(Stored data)
------------------------------------------------

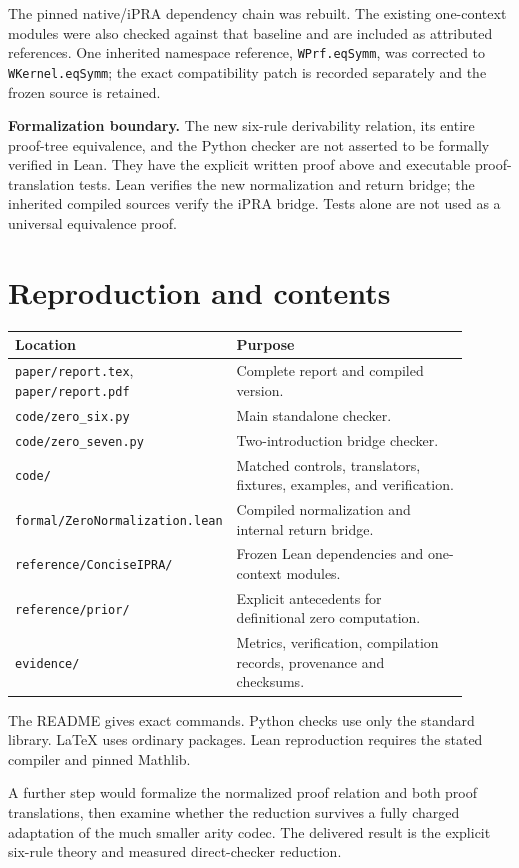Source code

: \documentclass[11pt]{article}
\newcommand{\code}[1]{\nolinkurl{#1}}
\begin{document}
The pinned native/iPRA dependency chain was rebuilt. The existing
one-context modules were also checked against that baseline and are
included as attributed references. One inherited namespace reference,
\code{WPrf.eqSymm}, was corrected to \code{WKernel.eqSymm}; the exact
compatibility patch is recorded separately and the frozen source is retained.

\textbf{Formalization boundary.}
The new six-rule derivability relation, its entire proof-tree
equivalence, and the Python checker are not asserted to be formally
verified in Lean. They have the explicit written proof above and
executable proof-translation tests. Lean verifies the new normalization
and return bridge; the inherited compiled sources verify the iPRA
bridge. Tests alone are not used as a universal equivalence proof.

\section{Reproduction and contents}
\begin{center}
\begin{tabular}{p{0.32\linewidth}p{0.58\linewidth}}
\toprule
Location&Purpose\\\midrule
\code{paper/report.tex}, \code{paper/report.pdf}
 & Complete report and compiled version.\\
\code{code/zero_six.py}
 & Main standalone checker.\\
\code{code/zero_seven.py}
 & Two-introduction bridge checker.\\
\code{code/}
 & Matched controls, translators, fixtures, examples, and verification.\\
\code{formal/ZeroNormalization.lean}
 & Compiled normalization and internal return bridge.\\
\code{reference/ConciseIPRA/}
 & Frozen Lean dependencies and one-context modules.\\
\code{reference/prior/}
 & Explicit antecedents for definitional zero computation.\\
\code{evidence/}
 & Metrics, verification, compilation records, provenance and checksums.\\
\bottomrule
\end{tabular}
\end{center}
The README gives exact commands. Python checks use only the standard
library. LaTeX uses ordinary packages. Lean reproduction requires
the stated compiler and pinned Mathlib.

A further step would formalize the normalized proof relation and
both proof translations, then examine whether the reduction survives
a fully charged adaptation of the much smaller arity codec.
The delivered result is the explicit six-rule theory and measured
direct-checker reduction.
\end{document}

------------------------------------------------

» Task: Count lines, not occurrences: report how many lines in the entries above include the word "checker", as a number alone.

» Your solution: 4